Monitoring MPA in Solid-Organ Transplant Recipients
Does TDM Reduce Organ Rejection and Adverse Events?

By John R. Bell

When a patient receives a solid-organ transplant, the clinician can choose from two immunosuppressive calcineurin inhibitors to prevent organ rejection. Since the 1990s, most have chosen to add mycophenolate mofetil (MMF) or mycophenolate sodium to the therapeutic regimen, both of which are converted to mycophenolic acid (MPA). Although the drug has been associated with lower rejection rates in several trials, it also is associated with an increased incidence of nausea, vomiting, diarrhea, and other symptoms. For patients who experience GI side effects, many clinicians reduce the dosage until the effects subside.
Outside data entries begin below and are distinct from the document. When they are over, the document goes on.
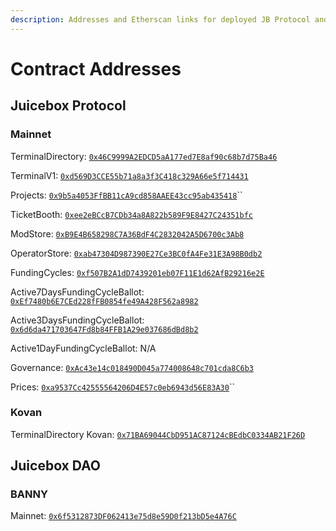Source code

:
 ```yaml
---
description: Addresses and Etherscan links for deployed JB Protocol and JBX DAO contracts.
---
```


# Contract Addresses

## Juicebox Protocol

### Mainnet

TerminalDirectory: [`0x46C9999A2EDCD5aA177ed7E8af90c68b7d75Ba46`](https://etherscan.io/address/0x46c9999a2edcd5aa177ed7e8af90c68b7d75ba46)

TerminalV1: [`0xd569D3CCE55b71a8a3f3C418c329A66e5f714431`](https://etherscan.io/address/0xd569D3CCE55b71a8a3f3C418c329A66e5f714431)

Projects: [`0x9b5a4053FfBB11cA9cd858AAEE43cc95ab435418`](https://etherscan.io/address/0x9b5a4053FfBB11cA9cd858AAEE43cc95ab435418)\`\`

TicketBooth: [`0xee2eBCcB7CDb34a8A822b589F9E8427C24351bfc`](https://etherscan.io/address/0xee2eBCcB7CDb34a8A822b589F9E8427C24351bfc)

ModStore: [`0xB9E4B658298C7A36BdF4C2832042A5D6700c3Ab8`](https://etherscan.io/address/0xB9E4B658298C7A36BdF4C2832042A5D6700c3Ab8)

OperatorStore: [`0xab47304D987390E27Ce3BC0fA4Fe31E3A98B0db2`](https://etherscan.io/address/0xab47304D987390E27Ce3BC0fA4Fe31E3A98B0db2)

FundingCycles: [`0xf507B2A1dD7439201eb07F11E1d62AfB29216e2E`](https://etherscan.io/address/0xf507B2A1dD7439201eb07F11E1d62AfB29216e2E)

Active7DaysFundingCycleBallot: [`0xEf7480b6E7CEd228fFB0854fe49A428F562a8982`](https://etherscan.io/address/0xEf7480b6E7CEd228fFB0854fe49A428F562a8982)

Active3DaysFundingCycleBallot: [`0x6d6da471703647Fd8b84FFB1A29e037686dBd8b2`](https://etherscan.io/address/0x6d6da471703647Fd8b84FFB1A29e037686dBd8b2)

Active1DayFundingCycleBallot: N/A

Governance: [`0xAc43e14c018490D045a774008648c701cda8C6b3`](https://etherscan.io/address/0xAc43e14c018490D045a774008648c701cda8C6b3)

Prices: [`0xa9537Cc42555564206D4E57c0eb6943d56E83A30`](https://etherscan.io/address/0xa9537Cc42555564206D4E57c0eb6943d56E83A30)``

### Kovan

TerminalDirectory Kovan: [`0x71BA69044CbD951AC87124cBEdbC0334AB21F26D`](https://kovan.etherscan.io/address/0x71BA69044CbD951AC87124cBEdbC0334AB21F26D)

## Juicebox DAO

### BANNY

Mainnet: [`0x6f5312873DF062413e75d8e59D0f213bD5e4A76C`](https://etherscan.io/address/0x6f5312873DF062413e75d8e59D0f213bD5e4A76C)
But some laboratorians believe adjusting the dosage based on the patient’s level of monitored serum MPA is a better way to avoid toxicity while maintaining an immunosuppressive dose.

“There is a growing group of laboratorians, as well as clinicians, who are in favor of monitoring MPA,” said Susan Maynard, PhD, director of chemistry and toxicology at Carolinas Medical Center in Charlotte, N.C. “If it requires a certain amount of MPA to provide the immunosuppressant effect, and if different people have different pharmacokinetic parameters, it makes sense to know what their levels are,” said Maynard.
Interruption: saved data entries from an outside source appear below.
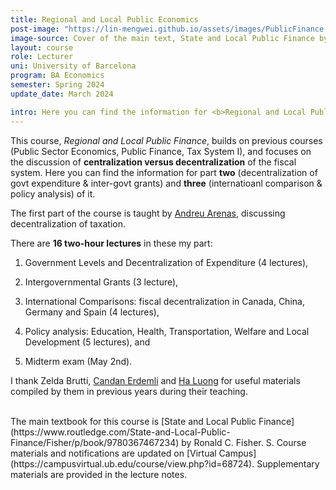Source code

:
 ```yaml
---
title: Regional and Local Public Economics
post-image: "https://lin-mengwei.github.io/assets/images/PublicFinance.png"
image-source: Cover of the main text, State and Local Public Finance by Ronald Fisher. 
layout: course
role: Lecturer
uni: University of Barcelona
program: BA Economics 
semester: Spring 2024
update_date: March 2024

intro: Here you can find the information for <b>Regional and Local Public Finance</b> taught in Spring, 2024. This is a compulsory course for third-year undergraduate Economics majors at the University of Barcelona.
---
```



This course, *Regional and Local Public Finance*, builds on previous courses (Public Sector Economics, Public Finance, Tax System I), and focuses on the discussion of <b>centralization versus decentralization</b> of the fiscal system. Here you can find the information for part <b>two</b> (decentralization of govt expenditure & inter-govt grants) and <b>three</b> (internatioanl comparison & policy analysis)</b> of it. 

The first part of the course is taught by [Andreu Arenas](https://sites.google.com/site/andreuarenasweb/home), discussing decentralization of taxation. 

There are **16 two-hour lectures** in these my part:

1. Government Levels and Decentralization of Expenditure (4 lectures), 

2. Intergovernmental Grants (3 lecture), 

3. International Comparisons: fiscal decentralization in Canada, China, Germany and Spain (4 lectures),

4. Policy analysis: Education, Health, Transportation, Welfare and Local Development (5 lectures), and

5. Midterm exam (May 2nd).

I thank Zelda Brutti, [Candan Erdemli](https://candanerdemli.com/) and [Ha Luong](https://haluong.weebly.com/) for useful materials compiled by them in previous years during their teaching.


<br>
The main textbook for this course is [State and Local Public Finance](https://www.routledge.com/State-and-Local-Public-Finance/Fisher/p/book/9780367467234) by Ronald C. Fisher. S. Course materials and notifications are updated on [Virtual Campus](https://campusvirtual.ub.edu/course/view.php?id=68724). Supplementary materials are provided in the lecture notes.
Now, a new report, titled Utility of Monitoring Mycophenolic Acid in Solid Organ Transplant Patients, conducted by researchers from McMaster University, Hamilton, Ont., for the Agency for Healthcare Research and Quality (AHRQ), has systematically examined the body of evidence from published studies in hopes of clarifying the benefit to patients. The report called the evidence so far inconclusive and stated that research into monitoring of MPA is still “in its infancy.” But despite the report’s conclusions, some TDM experts say it’s worthwhile.
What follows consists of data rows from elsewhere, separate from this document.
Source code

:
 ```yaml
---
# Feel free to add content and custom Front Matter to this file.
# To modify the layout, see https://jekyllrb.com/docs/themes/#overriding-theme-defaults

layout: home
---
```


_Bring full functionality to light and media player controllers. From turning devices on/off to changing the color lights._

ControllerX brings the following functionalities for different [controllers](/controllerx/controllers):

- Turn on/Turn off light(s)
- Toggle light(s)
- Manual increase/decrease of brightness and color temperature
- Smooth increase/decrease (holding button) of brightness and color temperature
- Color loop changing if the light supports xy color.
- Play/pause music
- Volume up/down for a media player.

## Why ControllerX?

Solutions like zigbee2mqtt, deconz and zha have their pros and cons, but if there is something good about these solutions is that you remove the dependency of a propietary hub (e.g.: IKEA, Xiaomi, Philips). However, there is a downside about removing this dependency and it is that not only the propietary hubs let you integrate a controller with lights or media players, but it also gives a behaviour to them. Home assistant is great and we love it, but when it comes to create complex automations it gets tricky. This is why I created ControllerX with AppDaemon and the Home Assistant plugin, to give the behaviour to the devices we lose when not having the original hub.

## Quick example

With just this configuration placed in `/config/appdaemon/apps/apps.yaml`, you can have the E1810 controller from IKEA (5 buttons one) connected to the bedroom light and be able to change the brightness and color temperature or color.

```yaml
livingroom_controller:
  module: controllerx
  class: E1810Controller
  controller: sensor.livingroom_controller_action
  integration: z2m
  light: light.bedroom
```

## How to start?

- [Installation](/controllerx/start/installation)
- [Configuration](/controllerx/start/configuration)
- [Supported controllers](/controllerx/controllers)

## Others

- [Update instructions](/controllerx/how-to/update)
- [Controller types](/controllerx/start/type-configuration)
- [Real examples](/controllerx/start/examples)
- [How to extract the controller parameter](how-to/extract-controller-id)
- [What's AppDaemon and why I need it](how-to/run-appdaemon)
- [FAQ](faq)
The Challenge of Trough Levels

One difficulty in monitoring MPA lies in acquiring a value that accurately reflects true serum levels over time, said William M. Bennett, MD, medical director of renal transplantation at Legacy Good Samaritan Hospital, Portland, Ore. “Technically doing a blood test for MPA is certainly possible,” he said. “The issue is, what does it mean? The drug has very complex pharmacokinetics, and it’s difficult to foresee a practical way to do monitoring if you just do a trough blood level, the way most other immunosuppressants are monitored.”

Alexander Vinks, PharmD, PhD, director of the division of clinical pharmacology Cincinnati Children’s Hospital Medical Center and professor of pediatrics and pharmacology at the University of Cincinnati School of Medicine, believes that monitoring makes sense—but he agrees trough levels are often of little value. “The goal is to optimize exposure response,” he said. “To predict exposure for a drug like MPA, you cannot rely on trough monitoring only—because the drug has enterohepatic recycling. And that means that the trough cannot predict the hills that were there before. It’s like trying to stand in a valley and predict how high the mountain was before you came to the valley, but there are two mountains, and you may see only one.”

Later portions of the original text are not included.